In a tweet on Saturday morning, one day after his longtime friend Musk slashed about half the company’s workforce, Dorsey wrote:
“Folks at Twitter past and present are strong and resilient. They will always find a way no matter how difficult the moment. I realize many are angry with me. I own the responsibility for why everyone is in this situation: I grew the company size too quickly. I apologize for that.”
He added, “I am grateful for, and love, everyone who has ever worked on Twitter. I don’t expect that to be mutual in this moment…or ever…and I understand.”
The love and gratitude might be hard to reciprocate for some considering Dorsey praised Musk as the “singular solution I trust” to run the company back in April, when the takeover saga began. “This is the right path…I believe it with all my heart,” he added at the time.

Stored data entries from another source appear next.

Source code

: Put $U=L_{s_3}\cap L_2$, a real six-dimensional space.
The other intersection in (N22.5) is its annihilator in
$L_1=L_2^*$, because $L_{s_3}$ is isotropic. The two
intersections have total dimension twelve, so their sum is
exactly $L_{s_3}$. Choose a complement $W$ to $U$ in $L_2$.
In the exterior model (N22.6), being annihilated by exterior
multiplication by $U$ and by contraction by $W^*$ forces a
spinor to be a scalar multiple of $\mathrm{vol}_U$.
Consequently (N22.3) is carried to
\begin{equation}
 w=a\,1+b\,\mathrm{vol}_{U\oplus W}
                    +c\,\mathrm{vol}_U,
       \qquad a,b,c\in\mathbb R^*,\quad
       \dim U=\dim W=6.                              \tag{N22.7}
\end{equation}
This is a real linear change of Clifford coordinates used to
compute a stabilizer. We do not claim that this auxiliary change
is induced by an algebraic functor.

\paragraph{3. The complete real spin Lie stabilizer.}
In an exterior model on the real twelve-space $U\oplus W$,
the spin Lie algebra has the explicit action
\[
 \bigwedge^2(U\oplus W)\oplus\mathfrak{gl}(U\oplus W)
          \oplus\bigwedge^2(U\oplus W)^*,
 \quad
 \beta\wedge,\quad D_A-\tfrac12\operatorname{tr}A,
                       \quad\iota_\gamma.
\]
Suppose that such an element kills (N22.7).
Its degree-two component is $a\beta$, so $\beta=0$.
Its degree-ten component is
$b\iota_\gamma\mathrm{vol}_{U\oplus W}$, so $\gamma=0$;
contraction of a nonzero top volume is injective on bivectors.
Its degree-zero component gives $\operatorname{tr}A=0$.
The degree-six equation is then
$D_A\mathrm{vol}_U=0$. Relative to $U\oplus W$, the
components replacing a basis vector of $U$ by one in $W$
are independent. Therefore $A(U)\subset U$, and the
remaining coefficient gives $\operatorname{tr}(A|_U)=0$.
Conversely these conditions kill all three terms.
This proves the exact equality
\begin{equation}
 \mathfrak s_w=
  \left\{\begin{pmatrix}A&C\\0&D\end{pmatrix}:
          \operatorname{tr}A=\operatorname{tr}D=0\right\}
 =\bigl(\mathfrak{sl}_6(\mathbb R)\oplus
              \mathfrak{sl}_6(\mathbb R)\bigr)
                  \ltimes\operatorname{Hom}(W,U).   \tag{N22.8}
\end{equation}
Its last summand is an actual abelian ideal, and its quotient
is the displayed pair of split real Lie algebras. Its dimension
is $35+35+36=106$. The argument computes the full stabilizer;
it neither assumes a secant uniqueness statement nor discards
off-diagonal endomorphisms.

As for Musk, he tweeted Friday night that the mass layoffs were necessary, writing: “Regarding Twitter’s reduction in force, unfortunately there is no choice when the company is losing over $4M/day. Everyone exited was offered 3 months of severance, which is 50% more than legally required.”
Talking to investors earlier in the day at the Baron Investment Conference in New York City, he joked about overpaying for the social media company, Insider reported.
“I mean I think most people would say, given how [the] market has evolved this year, the price is on the high side,” Musk acknowledged onstage.
Wedbush Securities tech analyst Dan Ives called the $44 billion purchase “one of the most overpaid tech acquisitions in the history of M&A deals on the Street,” arguing that $25 billion would have been a fairer price.
At the conference, Musk said he expects the job cuts to save the company $400 million a year.
In September, leaked documents from the Elon Musk v. Twitter trial showed some of Dorsey’s thinking about the social network he co-founded in 2006. In texts to Musk, Dorsey wrote:
“I believe it must be an open source protocol, funded by a foundation of sorts that doesn’t own the protocol, only advances it. A bit like what Signal has done. It can’t have an advertising model.”
Last month, Dorsey launched a decentralized social-media platform, Bluesky Social.